Les choses se sont accélérées dans l’Est de l’Ukraine depuis la proclamation par des organisations pro-russes de l’autonomie de l’oblast de Donetsk et de l’oblast de Lougansk. Le projet n’a certes pas tout de suite été suivi et se solde à Donetsk par l’arrestation de Pavel Goubarev, le “gouverneur populaire” élu par des militants pro-russes du Donbass de la “République autonome” nouvellement créée.
L’agitation dans l’Est de l’Ukraine est donc à son comble en ce début du mois de mai 2014. Les locaux se déchirent sur la question de l’appartenance à l’Ukraine, certains soutenant le projet sécessionniste, d’autres approuvant l’Euromaïdan et souhaitant préserver l’unité de la nation ukrainienne.
La manifestation du 2 mai 2014
Le 2 mai 2014, les groupes de supporters ukrainiens des équipes d’Odessa et de Karkhov, des nationalistes ukrainiens et des soutiens de l’Euromaïdan se rassemblent sur la place Sobornaya à Odessa en début d’après-midi pour une manifestation en faveur de l’unité de l’Ukraine. 1500 personnes défilent alors dans les rues d’Odessa, chantant l’hymne ukrainien ou entonnant des slogans en faveur de l’Ukraine et de son unité, et hostiles à la Russie. Selon de nombreux observateurs, plusieurs dizaines de manifestants sont équipés de boucliers et de bâtons.

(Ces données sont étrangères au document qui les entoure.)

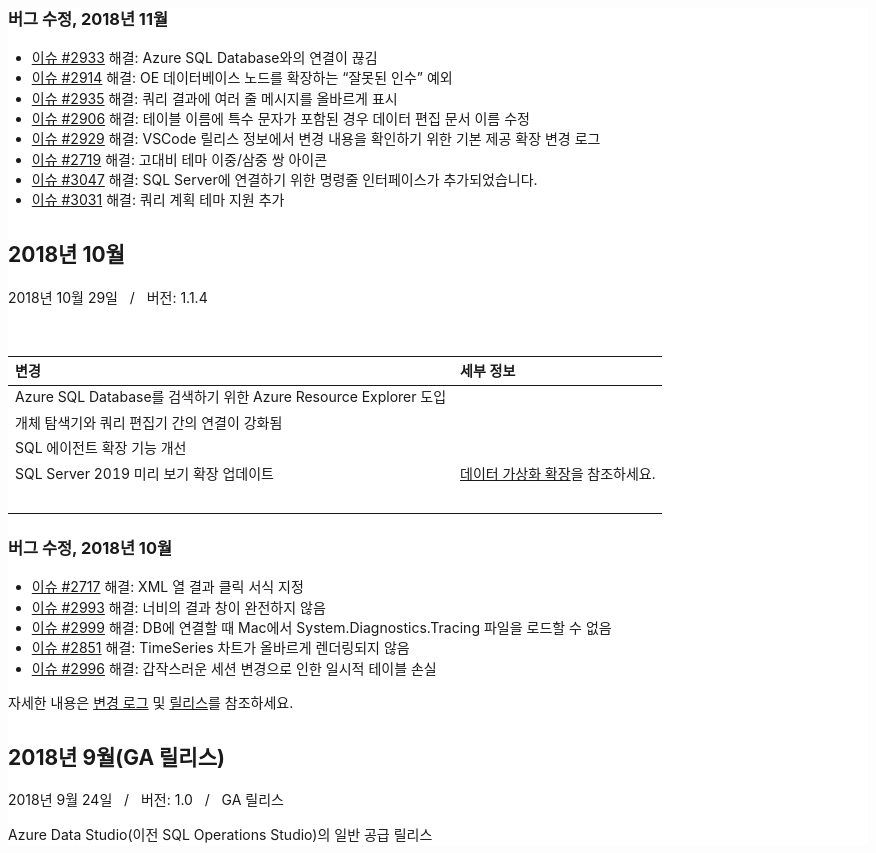 ### <a name="bug-fixes-november-2018"></a>버그 수정, 2018년 11월

- [이슈 #2933](https://github.com/Microsoft/azuredatastudio/issues/2933) 해결: Azure SQL Database와의 연결이 끊김
- [이슈 #2914](https://github.com/Microsoft/azuredatastudio/issues/2914) 해결: OE 데이터베이스 노드를 확장하는 “잘못된 인수” 예외
- [이슈 #2935](https://github.com/Microsoft/azuredatastudio/pull/2935) 해결: 쿼리 결과에 여러 줄 메시지를 올바르게 표시
- [이슈 #2906](https://github.com/Microsoft/azuredatastudio/pull/2906) 해결: 테이블 이름에 특수 문자가 포함된 경우 데이터 편집 문서 이름 수정
- [이슈 #2929](https://github.com/Microsoft/azuredatastudio/issues/2929) 해결: VSCode 릴리스 정보에서 변경 내용을 확인하기 위한 기본 제공 확장 변경 로그
- [이슈 #2719](https://github.com/Microsoft/azuredatastudio/issues/2719) 해결: 고대비 테마 이중/삼중 쌍 아이콘
- [이슈 #3047](https://github.com/Microsoft/azuredatastudio/pull/3047) 해결: SQL Server에 연결하기 위한 명령줄 인터페이스가 추가되었습니다.
- [이슈 #3031](https://github.com/Microsoft/azuredatastudio/pull/3031) 해결: 쿼리 계획 테마 지원 추가

## <a name="october-2018"></a>2018년 10월

2018년 10월 29일 &nbsp; / &nbsp; 버전: 1.1.4

&nbsp;

| 변경 | 세부 정보 |
| :----- | :------ |
| Azure SQL Database를 검색하기 위한 Azure Resource Explorer 도입 | &nbsp; |
| 개체 탐색기와 쿼리 편집기 간의 연결이 강화됨 | &nbsp; |
| SQL 에이전트 확장 기능 개선 | &nbsp; |
| SQL Server 2019 미리 보기 확장 업데이트 | [데이터 가상화 확장](data-virtualization-extension.md?view=sql-server-ver15)을 참조하세요. |
| &nbsp; | &nbsp; |

### <a name="bug-fixes-october-2018"></a>버그 수정, 2018년 10월

- [이슈 #2717](https://github.com/Microsoft/azuredatastudio/issues/2717) 해결: XML 열 결과 클릭 서식 지정
- [이슈 #2993](https://github.com/Microsoft/azuredatastudio/issues/2993) 해결: 너비의 결과 창이 완전하지 않음
- [이슈 #2999](https://github.com/Microsoft/azuredatastudio/issues/2999) 해결: DB에 연결할 때 Mac에서 System.Diagnostics.Tracing 파일을 로드할 수 없음
- [이슈 #2851](https://github.com/Microsoft/azuredatastudio/issues/2851) 해결: TimeSeries 차트가 올바르게 렌더링되지 않음
- [이슈 #2996](https://github.com/Microsoft/azuredatastudio/issues/2996) 해결: 갑작스러운 세션 변경으로 인한 일시적 테이블 손실

자세한 내용은 [변경 로그](https://github.com/Microsoft/azuredatastudio/blob/main/CHANGELOG.md) 및 [릴리스](https://github.com/Microsoft/azuredatastudio/releases)를 참조하세요.

## <a name="september-2018-ga-release"></a>2018년 9월(GA 릴리스)

2018년 9월 24일 &nbsp; / &nbsp; 버전: 1.0 &nbsp; / &nbsp; GA 릴리스

Azure Data Studio(이전 SQL Operations Studio)의 일반 공급 릴리스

Très rapidement, ces manifestants ukrainiens rencontrent d’autres manifestants, qui arborent eux le ruban de Saint-Georges, symbole pro-russe. Ces derniers sont quasi tous équipés de boucliers et d’armes contondantes. Des affrontements éclatent alors. Les manifestants échangent des coups, des jets de pierres et de cocktails molotov. Quelques tirs d’armes automatiques sont également entendus.
Les affrontements, extrêmement violents, durent plusieurs heures. Un premier militant de l’organisation nationaliste de Secteur Droit, Igor Ivanov, a trouvé la mort dans les affrontements. S’en suivent plusieurs autres décès chez les manifestants des deux côtés dans les affrontements, certains tués par des coups de feu. Les groupes pro-russes finissent par se faire totalement submerger par les manifestants. Certains finissent par trouver refuge dans la fameuse maison des syndicats, la place devant le bâtiment étant occupée depuis quelques temps par des groupes pro-russes qui avaient plantés quelques tentes.
L’incendie de la maison des Syndicats.
En fin d’après-midi, les militants pro-russes trouvent donc refuge dans la fameuse maison des Syndicats. Les installations des groupes séparatistes sur la place devant le bâtiment sont rapidement détruites par les manifestants pro-unité. Les manifestants russes et ukrainiens finissent très rapidement par échanger des projectiles incendiaires à travers les fenêtres de la maison.
La situation finit par dégénérer totalement quand des départs d’incendie sont signalés à l’intérieur du bâtiment. Les militants russes se trouvent piégés dans le bâtiment qui s’enflamme. 23 personnes meurent dans le bâtiment, 8 autres après avoir sauté par les fenêtres pour échapper aux flammes. Les militants ukrainiens rassemblés devant la maison des Syndicats, enragés par la terrible journée, ralentissent l’action des secours.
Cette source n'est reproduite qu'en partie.